In terms of statistical significance, we often test whether or not a factor has an impact on an outcome. You can estimate how much of an impact there seems to be in your data, and if it looks like the impact is so large that it is unlikely that there is no impact, the result is statistically significant.

(you reject the null hypothesis of no impact)

The 5% p-value is somewhat arbitrary, but experience has shown that it gives a good balance between the two mistakes you can make. The first mistake is rejecting a hypothesis that turns out to be true (and should not have been rejected). The second mistake is not rejecting a hypothesis that turns out to be false (and should have been rejected). That’s why a 5% p-value has become somewhat standard.

(although many studies also use 10% and 1% p-values).

The p-value, or the statistical significance, tells you how likely it was that you could have gotten the same kind of data, and drawn the same conclusions, from random chance alone. A higher significance means it’s highly unlikely that the data was a random fluke.

Take a simplified example. You flip a coin 4 times and get heads all 4 times. Can you conclude the coin is biased toward heads? If you calculate the probability of getting 4 heads in a row with a fair coin, it is 1/16 = 0.0625. This is essentially the p-value. This tells you there’s about 6% chance you could have gotten this result by pure luck, which is rather high, and so the results are not significant enough to conclude the coin must be biased.

On the other hand, if you had gotten 10 heads in a row, then the p-value becomes 1/1024 = 0.000977. This is extremely unlikely to happen by chance alone, and so justifies a significant suspicion that the coin is not fair.

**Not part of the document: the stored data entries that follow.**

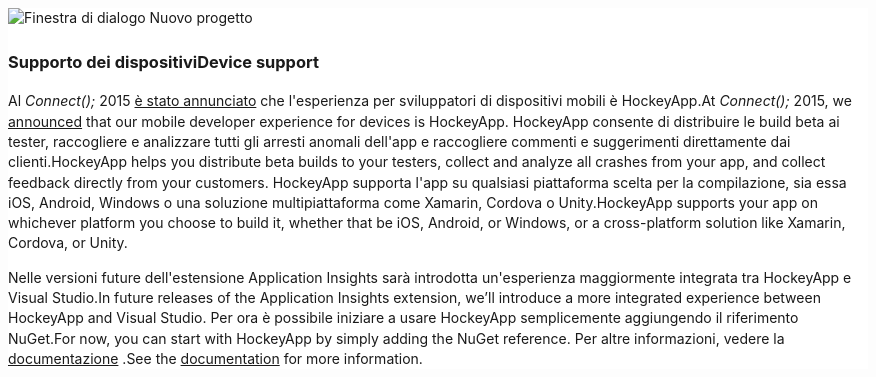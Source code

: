 ![Finestra di dialogo Nuovo progetto](./media/app-insights-release-notes-vsix/newproject.png)

### <a name="device-support"></a><span data-ttu-id="b00e6-320">Supporto dei dispositivi</span><span class="sxs-lookup"><span data-stu-id="b00e6-320">Device support</span></span>
<span data-ttu-id="b00e6-321">Al *Connect();* 2015 [è stato annunciato](https://azure.microsoft.com/blog/deep-diagnostics-for-web-apps-with-application-insights/) che l'esperienza per sviluppatori di dispositivi mobili è HockeyApp.</span><span class="sxs-lookup"><span data-stu-id="b00e6-321">At *Connect();* 2015, we [announced](https://azure.microsoft.com/blog/deep-diagnostics-for-web-apps-with-application-insights/) that our mobile developer experience for devices is HockeyApp.</span></span> <span data-ttu-id="b00e6-322">HockeyApp consente di distribuire le build beta ai tester, raccogliere e analizzare tutti gli arresti anomali dell'app e raccogliere commenti e suggerimenti direttamente dai clienti.</span><span class="sxs-lookup"><span data-stu-id="b00e6-322">HockeyApp helps you distribute beta builds to your testers, collect and analyze all crashes from your app, and collect feedback directly from your customers.</span></span>
<span data-ttu-id="b00e6-323">HockeyApp supporta l'app su qualsiasi piattaforma scelta per la compilazione, sia essa iOS, Android, Windows o una soluzione multipiattaforma come Xamarin, Cordova o Unity.</span><span class="sxs-lookup"><span data-stu-id="b00e6-323">HockeyApp supports your app on whichever platform you choose to build it, whether that be iOS, Android, or Windows, or a cross-platform solution like Xamarin, Cordova, or Unity.</span></span>

<span data-ttu-id="b00e6-324">Nelle versioni future dell'estensione Application Insights sarà introdotta un'esperienza maggiormente integrata tra HockeyApp e Visual Studio.</span><span class="sxs-lookup"><span data-stu-id="b00e6-324">In future releases of the Application Insights extension, we’ll introduce a more integrated experience between HockeyApp and Visual Studio.</span></span> <span data-ttu-id="b00e6-325">Per ora è possibile iniziare a usare HockeyApp semplicemente aggiungendo il riferimento NuGet.</span><span class="sxs-lookup"><span data-stu-id="b00e6-325">For now, you can start with HockeyApp by simply adding the NuGet reference.</span></span> <span data-ttu-id="b00e6-326">Per altre informazioni, vedere la [documentazione](http://support.hockeyapp.net/kb/client-integration-windows-and-windows-phone) .</span><span class="sxs-lookup"><span data-stu-id="b00e6-326">See the [documentation](http://support.hockeyapp.net/kb/client-integration-windows-and-windows-phone) for more information.</span></span>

In real data analysis, calculating the p-value is a bit more complicated than the coin toss scenario, but it does represent the same idea. The question could be “given this number of smokers who developed lung cancer, can we conclude that smoking is linked to lung cancer?”, and the p-value will tell you what was the chance that those smokers would have developed lung cancer by chance, regardless of having smoked. When the p-value is low enough, that makes for significant evidence linking smoking to lung cancer.

The p-value is the probability that if there were a parallel universe with everything the same and the experimental variables you’re altering do nothing at all, then in that parallel universe you’d get a signal the size of the one you’re looking at or bigger.

5% is considered close enough to go have a better look. 1% means you might well be onto something. 0.05% means you probably have something. You can keep going.

These numbers are chosen because of how random numbers behave. The sum of a huge number of completely random numbers that don’t have anything to do with each other is normally distributed. The fewer reasons your data truly is the way it is, and the more those reasons depend on each other – or if they multiply rather than add – your random number stops being normal and you should use different stats to work out whether the thing looks true or not.